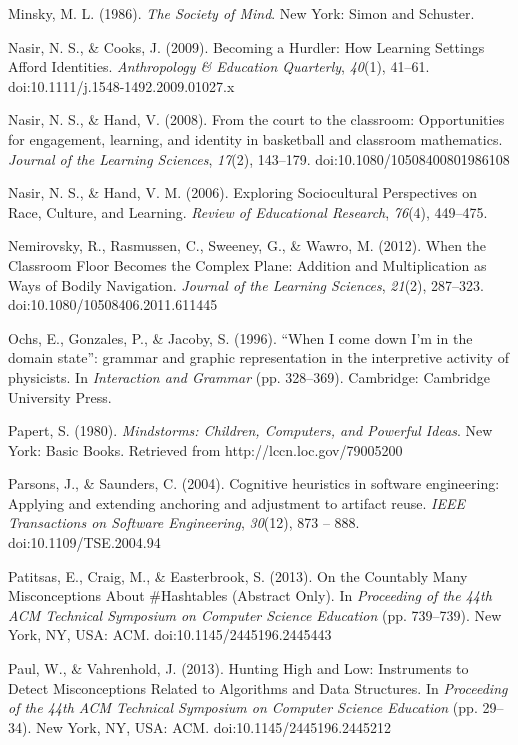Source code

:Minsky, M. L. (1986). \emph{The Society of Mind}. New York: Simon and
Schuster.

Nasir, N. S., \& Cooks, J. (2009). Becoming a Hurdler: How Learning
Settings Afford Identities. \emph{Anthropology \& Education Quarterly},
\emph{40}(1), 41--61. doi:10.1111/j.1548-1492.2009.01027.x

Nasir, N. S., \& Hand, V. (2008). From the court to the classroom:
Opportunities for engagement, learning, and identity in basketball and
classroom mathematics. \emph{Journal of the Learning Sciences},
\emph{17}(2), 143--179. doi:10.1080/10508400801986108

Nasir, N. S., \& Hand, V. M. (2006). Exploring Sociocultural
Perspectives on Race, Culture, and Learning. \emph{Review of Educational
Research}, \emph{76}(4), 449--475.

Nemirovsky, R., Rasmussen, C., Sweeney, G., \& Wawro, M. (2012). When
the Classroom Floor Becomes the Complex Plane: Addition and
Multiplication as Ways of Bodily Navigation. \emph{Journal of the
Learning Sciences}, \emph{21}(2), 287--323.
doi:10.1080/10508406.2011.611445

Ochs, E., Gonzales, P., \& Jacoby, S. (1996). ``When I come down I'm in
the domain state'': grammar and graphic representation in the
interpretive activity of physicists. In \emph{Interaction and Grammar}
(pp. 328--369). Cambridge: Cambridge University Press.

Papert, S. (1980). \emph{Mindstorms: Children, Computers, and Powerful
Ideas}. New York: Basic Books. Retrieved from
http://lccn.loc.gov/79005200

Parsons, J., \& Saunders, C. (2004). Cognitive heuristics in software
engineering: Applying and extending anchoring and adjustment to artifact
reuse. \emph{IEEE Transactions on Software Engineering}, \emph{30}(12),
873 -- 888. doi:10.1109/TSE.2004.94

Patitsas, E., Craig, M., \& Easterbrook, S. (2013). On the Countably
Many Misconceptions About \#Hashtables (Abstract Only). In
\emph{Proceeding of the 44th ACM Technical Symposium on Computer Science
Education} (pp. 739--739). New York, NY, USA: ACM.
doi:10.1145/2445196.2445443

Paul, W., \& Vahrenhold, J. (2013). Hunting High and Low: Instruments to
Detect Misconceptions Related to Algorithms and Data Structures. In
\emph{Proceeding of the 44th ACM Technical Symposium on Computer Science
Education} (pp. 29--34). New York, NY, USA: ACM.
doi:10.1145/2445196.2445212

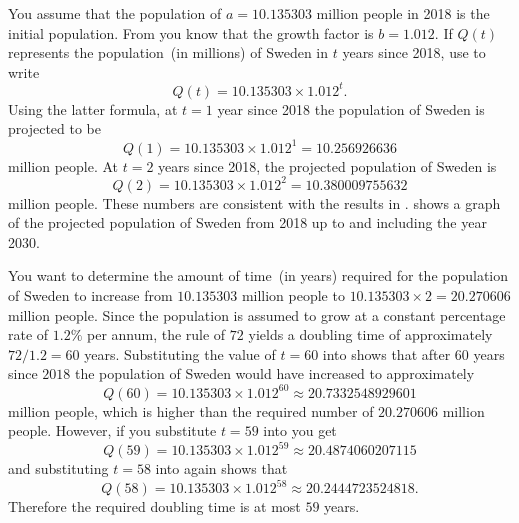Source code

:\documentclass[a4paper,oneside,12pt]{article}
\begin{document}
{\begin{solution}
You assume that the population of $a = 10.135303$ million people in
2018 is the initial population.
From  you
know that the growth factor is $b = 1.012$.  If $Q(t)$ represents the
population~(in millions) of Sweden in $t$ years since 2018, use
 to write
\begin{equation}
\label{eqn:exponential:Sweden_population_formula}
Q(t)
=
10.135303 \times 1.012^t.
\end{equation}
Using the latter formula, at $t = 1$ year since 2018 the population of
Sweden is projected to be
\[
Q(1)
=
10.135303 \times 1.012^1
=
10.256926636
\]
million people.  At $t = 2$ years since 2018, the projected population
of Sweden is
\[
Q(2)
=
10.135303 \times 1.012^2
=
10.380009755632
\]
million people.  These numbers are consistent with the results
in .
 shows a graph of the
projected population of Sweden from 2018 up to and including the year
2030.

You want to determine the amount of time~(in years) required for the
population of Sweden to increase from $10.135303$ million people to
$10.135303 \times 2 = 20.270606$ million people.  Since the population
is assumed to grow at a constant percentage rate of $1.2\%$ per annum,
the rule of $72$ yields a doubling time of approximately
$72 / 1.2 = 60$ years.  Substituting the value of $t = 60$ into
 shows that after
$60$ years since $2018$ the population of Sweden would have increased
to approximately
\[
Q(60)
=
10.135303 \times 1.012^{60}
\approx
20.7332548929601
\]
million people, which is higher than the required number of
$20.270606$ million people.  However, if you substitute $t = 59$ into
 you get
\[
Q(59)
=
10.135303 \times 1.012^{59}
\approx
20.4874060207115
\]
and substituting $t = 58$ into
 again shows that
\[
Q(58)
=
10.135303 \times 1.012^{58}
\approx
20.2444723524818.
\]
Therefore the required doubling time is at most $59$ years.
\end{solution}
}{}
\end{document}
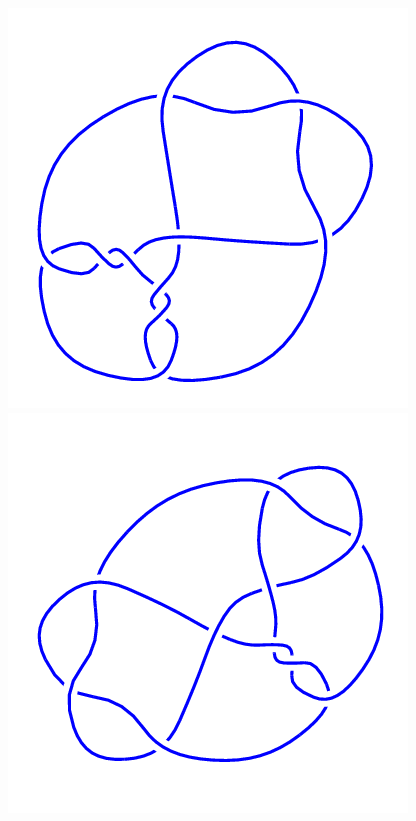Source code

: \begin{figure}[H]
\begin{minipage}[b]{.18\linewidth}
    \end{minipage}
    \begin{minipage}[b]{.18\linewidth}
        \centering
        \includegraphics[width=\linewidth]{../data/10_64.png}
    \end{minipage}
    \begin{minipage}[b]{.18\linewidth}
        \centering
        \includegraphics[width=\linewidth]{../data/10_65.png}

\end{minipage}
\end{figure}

--

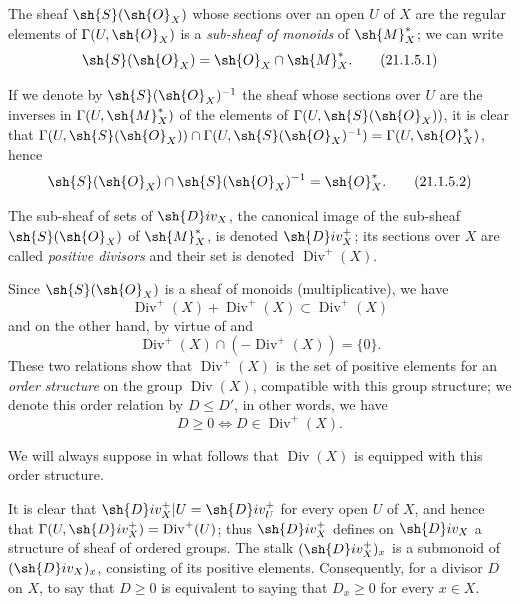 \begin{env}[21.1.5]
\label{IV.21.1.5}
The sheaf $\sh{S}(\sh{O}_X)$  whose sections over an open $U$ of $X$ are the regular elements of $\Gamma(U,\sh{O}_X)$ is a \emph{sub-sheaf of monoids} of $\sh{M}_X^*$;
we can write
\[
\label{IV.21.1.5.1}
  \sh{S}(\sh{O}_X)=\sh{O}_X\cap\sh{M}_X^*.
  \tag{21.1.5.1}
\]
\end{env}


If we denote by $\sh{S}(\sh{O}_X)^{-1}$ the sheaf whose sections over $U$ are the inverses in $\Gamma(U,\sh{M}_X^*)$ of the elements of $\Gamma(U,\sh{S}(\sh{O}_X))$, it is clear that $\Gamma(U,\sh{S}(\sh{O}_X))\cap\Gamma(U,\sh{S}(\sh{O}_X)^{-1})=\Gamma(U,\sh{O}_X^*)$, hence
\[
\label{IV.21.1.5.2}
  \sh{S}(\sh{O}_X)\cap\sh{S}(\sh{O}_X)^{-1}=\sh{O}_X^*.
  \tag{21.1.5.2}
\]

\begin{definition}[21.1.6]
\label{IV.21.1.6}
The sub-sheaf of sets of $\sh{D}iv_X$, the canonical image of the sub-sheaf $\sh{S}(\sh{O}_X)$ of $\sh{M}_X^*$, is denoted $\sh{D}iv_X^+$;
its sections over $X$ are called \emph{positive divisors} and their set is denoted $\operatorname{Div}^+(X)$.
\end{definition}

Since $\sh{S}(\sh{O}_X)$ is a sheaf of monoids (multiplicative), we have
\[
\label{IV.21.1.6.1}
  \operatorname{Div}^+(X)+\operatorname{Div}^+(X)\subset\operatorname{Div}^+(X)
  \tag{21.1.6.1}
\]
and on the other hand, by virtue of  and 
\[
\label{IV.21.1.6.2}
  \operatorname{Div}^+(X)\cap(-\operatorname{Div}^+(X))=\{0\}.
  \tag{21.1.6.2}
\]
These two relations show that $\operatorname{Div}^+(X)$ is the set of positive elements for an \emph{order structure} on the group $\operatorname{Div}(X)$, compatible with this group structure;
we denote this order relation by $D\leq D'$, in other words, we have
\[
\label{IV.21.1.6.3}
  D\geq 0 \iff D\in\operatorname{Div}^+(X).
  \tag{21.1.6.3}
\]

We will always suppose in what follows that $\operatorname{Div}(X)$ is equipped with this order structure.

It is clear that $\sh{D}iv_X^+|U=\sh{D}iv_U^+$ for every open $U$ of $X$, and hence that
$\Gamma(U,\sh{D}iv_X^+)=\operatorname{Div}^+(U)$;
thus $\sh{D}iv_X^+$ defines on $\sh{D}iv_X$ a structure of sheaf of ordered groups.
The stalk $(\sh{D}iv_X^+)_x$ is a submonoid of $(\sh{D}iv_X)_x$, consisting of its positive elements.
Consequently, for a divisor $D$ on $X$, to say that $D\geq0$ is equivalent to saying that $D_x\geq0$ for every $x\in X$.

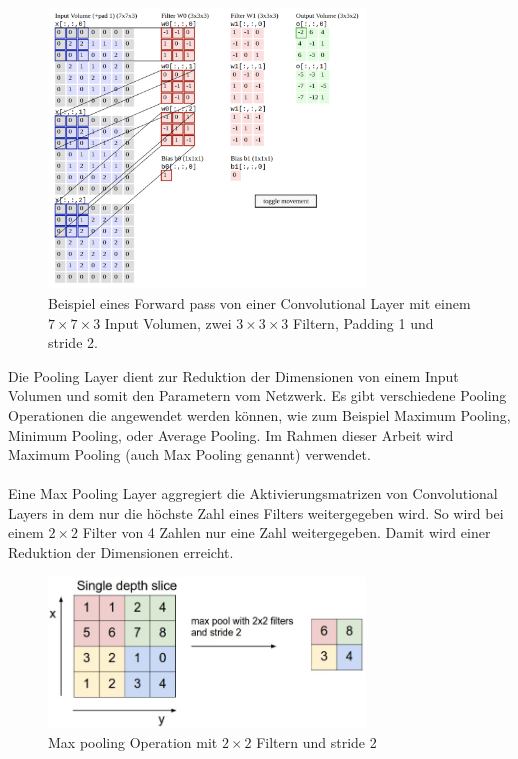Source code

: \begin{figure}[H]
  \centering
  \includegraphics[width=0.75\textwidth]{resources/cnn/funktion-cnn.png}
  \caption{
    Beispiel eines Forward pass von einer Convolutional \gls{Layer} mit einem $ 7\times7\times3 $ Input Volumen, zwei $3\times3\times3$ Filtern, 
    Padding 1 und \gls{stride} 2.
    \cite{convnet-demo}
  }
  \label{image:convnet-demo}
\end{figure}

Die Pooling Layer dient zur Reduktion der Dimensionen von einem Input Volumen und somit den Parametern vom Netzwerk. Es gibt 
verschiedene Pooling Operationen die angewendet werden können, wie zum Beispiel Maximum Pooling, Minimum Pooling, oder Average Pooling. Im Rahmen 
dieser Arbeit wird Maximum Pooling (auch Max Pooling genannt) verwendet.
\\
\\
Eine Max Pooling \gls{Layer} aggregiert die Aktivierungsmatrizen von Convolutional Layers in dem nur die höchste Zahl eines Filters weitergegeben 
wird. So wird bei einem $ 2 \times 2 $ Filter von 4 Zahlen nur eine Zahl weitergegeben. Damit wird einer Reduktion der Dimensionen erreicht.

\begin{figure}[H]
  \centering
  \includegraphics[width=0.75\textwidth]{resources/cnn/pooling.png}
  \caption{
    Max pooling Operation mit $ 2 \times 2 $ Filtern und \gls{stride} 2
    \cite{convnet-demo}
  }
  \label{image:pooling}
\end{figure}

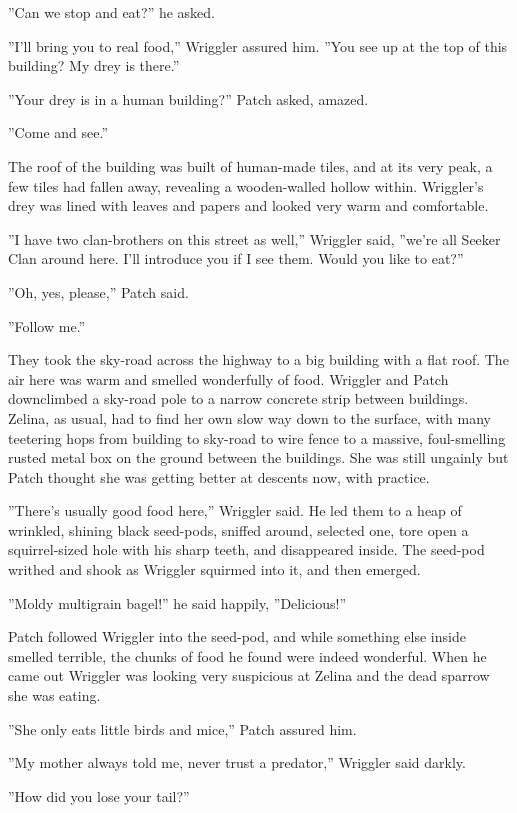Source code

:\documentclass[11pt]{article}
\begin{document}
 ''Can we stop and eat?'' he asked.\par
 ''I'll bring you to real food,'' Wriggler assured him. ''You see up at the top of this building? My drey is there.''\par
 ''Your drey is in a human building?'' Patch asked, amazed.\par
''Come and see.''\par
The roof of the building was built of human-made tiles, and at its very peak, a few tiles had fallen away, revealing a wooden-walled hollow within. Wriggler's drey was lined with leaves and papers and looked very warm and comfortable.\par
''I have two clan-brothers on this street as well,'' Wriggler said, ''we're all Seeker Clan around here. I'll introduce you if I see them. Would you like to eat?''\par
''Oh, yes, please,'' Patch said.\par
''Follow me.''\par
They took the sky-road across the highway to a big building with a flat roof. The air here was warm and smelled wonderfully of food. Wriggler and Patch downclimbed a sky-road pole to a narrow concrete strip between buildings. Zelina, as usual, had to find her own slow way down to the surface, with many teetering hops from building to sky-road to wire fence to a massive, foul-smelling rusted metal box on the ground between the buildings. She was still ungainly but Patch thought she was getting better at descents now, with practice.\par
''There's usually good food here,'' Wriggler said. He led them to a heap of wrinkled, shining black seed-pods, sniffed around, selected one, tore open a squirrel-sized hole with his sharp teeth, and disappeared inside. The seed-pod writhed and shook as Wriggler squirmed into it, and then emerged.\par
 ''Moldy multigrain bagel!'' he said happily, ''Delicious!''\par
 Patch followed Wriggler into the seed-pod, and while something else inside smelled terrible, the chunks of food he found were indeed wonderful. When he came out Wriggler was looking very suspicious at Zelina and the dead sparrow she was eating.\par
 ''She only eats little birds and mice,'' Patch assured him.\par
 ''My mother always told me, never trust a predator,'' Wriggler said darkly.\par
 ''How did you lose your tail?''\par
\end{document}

Exercise description
Whenever the string "Patch" shows up in a line of the entries, copy that line.

Result of the exercise
 ''Your drey is in a human building?'' Patch asked, amazed.\par
''Oh, yes, please,'' Patch said.\par
They took the sky-road across the highway to a big building with a flat roof. The air here was warm and smelled wonderfully of food. Wriggler and Patch downclimbed a sky-road pole to a narrow concrete strip between buildings. Zelina, as usual, had to find her own slow way down to the surface, with many teetering hops from building to sky-road to wire fence to a massive, foul-smelling rusted metal box on the ground between the buildings. She was still ungainly but Patch thought she was getting better at descents now, with practice.\par
 Patch followed Wriggler into the seed-pod, and while something else inside smelled terrible, the chunks of food he found were indeed wonderful. When he came out Wriggler was looking very suspicious at Zelina and the dead sparrow she was eating.\par
 ''She only eats little birds and mice,'' Patch assured him.\par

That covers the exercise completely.